Records for this exercise: Begin

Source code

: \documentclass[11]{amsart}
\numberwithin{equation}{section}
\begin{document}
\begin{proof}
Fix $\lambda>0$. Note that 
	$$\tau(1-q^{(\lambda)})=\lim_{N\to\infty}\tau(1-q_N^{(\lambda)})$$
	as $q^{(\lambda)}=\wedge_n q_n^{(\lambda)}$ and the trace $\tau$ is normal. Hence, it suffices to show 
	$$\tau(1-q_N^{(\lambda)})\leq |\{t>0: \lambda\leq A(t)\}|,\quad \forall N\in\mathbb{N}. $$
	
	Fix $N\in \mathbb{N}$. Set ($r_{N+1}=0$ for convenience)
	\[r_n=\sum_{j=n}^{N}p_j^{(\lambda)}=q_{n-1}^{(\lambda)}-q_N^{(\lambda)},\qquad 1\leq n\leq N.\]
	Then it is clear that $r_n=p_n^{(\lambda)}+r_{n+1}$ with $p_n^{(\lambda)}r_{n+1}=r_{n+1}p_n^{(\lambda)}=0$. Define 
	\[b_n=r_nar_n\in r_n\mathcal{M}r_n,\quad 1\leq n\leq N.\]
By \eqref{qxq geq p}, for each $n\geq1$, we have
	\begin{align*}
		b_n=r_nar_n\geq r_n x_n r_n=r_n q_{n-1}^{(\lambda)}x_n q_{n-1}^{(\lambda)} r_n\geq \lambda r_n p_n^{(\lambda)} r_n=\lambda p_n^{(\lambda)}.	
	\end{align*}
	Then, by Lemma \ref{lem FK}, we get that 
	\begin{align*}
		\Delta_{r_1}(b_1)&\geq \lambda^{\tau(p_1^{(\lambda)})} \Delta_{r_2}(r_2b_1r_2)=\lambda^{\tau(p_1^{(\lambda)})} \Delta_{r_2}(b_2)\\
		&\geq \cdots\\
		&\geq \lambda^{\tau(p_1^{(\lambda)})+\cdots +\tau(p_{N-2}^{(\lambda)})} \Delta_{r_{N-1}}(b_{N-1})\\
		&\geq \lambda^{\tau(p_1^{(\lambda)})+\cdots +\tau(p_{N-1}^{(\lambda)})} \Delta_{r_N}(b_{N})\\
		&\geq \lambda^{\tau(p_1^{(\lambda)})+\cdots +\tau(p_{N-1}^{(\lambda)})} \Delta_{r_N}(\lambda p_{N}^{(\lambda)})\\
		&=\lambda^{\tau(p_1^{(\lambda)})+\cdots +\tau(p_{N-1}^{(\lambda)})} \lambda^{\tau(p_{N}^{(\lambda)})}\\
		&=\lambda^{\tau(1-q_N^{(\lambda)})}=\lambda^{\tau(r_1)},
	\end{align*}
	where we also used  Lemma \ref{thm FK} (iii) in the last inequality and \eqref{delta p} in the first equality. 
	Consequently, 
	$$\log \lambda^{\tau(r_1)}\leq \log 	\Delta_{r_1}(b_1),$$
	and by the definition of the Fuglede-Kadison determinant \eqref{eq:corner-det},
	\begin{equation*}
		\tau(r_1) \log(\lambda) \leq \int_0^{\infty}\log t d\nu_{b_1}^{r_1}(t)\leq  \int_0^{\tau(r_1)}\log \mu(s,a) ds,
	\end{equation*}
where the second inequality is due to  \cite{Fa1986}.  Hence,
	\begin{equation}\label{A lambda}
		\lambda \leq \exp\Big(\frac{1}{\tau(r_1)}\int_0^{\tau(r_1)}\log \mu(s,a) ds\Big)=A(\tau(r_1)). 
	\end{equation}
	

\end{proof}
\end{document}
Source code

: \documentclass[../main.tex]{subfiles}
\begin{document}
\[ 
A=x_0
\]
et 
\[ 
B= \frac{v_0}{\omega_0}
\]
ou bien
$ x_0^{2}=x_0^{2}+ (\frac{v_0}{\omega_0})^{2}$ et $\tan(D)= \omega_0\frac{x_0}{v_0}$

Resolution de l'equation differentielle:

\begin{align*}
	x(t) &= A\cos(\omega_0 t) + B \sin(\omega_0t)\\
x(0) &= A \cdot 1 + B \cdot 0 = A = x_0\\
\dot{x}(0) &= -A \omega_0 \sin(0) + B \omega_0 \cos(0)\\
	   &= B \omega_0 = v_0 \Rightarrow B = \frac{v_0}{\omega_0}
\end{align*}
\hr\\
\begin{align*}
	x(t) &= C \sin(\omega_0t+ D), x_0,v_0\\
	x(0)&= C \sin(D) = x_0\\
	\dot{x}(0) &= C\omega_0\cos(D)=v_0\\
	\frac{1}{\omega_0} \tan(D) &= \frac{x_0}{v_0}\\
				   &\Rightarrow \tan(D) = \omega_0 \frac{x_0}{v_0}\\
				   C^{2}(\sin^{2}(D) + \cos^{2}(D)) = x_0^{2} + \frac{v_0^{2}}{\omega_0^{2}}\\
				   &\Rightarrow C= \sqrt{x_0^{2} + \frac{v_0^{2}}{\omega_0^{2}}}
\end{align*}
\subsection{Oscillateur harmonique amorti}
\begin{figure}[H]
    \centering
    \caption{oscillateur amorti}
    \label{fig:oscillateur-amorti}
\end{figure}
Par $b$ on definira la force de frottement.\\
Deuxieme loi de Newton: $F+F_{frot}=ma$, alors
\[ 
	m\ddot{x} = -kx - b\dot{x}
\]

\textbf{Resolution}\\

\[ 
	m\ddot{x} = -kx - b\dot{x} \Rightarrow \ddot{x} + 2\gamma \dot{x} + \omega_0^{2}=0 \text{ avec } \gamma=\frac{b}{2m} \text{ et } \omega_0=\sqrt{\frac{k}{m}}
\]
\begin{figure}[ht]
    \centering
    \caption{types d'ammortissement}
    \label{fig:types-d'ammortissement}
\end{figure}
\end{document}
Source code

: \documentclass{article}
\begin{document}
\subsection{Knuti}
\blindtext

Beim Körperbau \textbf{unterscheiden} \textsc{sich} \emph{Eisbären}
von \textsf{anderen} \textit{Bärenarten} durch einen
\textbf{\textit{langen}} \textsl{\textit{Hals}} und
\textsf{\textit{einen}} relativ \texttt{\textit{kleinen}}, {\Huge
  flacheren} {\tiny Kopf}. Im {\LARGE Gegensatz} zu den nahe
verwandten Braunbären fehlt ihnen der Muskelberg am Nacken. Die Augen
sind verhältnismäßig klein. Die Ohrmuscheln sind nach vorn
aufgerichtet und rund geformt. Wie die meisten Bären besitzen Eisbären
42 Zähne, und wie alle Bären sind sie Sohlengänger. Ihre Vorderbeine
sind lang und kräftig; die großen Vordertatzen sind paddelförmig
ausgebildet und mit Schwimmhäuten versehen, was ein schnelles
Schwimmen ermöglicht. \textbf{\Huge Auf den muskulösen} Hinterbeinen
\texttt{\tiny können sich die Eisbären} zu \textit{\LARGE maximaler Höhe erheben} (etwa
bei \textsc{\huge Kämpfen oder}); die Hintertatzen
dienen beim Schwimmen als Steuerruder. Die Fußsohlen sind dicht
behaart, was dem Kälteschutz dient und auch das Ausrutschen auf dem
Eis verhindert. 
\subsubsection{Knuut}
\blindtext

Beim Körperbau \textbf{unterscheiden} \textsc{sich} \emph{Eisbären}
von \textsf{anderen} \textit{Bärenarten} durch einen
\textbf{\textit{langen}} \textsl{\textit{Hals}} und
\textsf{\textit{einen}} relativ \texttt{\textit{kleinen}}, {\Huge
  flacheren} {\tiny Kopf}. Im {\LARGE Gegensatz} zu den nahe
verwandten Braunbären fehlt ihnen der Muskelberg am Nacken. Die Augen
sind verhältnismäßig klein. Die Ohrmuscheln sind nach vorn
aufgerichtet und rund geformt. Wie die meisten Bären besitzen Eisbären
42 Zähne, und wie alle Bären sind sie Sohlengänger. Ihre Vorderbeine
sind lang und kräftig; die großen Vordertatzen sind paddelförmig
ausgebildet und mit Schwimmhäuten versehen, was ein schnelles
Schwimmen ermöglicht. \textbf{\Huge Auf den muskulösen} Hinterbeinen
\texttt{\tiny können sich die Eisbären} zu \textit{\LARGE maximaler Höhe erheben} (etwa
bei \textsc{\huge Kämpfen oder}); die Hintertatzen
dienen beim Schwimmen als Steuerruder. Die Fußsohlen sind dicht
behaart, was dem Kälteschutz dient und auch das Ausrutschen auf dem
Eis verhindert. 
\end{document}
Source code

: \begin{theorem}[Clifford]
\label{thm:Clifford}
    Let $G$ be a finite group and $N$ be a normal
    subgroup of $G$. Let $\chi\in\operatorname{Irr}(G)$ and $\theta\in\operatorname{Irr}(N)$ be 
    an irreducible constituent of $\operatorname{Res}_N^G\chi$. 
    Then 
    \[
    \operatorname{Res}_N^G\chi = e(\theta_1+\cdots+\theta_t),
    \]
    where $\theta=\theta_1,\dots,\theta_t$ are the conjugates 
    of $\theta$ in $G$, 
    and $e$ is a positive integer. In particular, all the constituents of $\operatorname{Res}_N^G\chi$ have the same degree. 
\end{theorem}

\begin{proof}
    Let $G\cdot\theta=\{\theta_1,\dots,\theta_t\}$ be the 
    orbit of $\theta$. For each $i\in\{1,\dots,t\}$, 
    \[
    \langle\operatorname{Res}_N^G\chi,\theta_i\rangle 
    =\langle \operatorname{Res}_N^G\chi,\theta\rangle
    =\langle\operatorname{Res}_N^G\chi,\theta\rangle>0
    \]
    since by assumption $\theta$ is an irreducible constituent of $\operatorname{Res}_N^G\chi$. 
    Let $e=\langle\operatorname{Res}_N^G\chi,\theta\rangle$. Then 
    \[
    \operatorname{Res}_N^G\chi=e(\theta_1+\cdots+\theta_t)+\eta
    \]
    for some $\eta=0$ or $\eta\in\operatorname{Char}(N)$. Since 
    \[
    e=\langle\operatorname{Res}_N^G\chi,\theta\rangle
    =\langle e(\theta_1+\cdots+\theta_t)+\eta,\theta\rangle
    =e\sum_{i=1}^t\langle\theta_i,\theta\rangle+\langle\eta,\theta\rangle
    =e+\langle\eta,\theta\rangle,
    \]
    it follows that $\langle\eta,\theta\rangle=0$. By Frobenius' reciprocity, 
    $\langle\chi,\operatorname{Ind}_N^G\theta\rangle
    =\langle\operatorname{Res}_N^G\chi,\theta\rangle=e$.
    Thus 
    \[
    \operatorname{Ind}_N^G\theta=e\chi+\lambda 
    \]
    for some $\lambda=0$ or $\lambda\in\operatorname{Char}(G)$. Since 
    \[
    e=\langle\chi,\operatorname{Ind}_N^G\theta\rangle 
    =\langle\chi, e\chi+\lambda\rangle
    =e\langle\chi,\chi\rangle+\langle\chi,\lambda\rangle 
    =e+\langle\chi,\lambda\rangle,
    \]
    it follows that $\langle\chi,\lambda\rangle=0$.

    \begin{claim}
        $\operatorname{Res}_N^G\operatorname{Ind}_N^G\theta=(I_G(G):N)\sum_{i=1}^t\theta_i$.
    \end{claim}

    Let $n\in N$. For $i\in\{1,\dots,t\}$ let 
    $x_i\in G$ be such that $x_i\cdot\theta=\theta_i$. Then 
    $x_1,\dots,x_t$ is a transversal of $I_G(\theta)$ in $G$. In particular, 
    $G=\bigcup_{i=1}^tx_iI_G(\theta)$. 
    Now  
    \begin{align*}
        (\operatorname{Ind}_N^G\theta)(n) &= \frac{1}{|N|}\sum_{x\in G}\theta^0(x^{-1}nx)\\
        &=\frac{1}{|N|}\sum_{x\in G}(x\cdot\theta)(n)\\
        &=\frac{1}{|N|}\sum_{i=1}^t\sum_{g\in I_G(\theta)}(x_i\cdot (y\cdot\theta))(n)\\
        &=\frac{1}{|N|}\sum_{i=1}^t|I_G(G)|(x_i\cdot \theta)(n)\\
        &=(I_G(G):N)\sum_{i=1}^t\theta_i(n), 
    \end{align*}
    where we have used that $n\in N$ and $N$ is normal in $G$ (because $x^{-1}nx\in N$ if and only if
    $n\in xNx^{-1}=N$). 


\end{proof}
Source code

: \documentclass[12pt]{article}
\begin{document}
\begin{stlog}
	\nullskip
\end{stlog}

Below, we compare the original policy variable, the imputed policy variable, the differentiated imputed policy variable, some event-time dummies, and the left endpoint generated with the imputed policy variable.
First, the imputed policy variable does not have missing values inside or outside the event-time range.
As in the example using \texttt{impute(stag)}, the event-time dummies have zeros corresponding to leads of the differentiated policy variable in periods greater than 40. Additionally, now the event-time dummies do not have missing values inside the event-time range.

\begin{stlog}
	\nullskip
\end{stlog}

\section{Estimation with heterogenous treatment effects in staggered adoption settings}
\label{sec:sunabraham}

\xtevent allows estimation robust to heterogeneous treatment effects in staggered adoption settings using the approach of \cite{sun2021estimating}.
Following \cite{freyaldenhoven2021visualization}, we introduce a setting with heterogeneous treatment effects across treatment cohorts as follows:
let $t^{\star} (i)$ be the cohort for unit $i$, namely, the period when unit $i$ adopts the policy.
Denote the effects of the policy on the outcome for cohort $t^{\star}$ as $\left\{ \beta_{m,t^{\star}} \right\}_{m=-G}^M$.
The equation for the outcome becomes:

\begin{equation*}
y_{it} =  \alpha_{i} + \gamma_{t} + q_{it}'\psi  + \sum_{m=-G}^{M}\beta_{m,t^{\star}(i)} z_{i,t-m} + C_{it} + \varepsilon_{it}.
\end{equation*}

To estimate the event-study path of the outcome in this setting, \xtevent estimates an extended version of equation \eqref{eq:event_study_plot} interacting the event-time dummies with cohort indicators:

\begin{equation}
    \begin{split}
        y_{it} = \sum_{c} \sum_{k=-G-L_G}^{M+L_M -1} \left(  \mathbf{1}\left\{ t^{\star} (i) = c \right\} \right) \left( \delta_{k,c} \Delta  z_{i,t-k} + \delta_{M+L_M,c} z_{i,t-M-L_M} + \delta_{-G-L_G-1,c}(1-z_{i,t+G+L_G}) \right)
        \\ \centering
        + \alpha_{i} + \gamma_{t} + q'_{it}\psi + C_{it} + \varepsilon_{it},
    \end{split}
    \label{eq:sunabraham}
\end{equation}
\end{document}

Records for this exercise: End

(What to produce): In the reply, include exactly the lines from the beginning of the entries above through the line holding "suffices to show", and nothing besides.

(Answer space):
Source code

: \documentclass[11]{amsart}
\numberwithin{equation}{section}
\begin{document}
\begin{proof}
Fix $\lambda>0$. Note that 
	$$\tau(1-q^{(\lambda)})=\lim_{N\to\infty}\tau(1-q_N^{(\lambda)})$$
	as $q^{(\lambda)}=\wedge_n q_n^{(\lambda)}$ and the trace $\tau$ is normal. Hence, it suffices to show 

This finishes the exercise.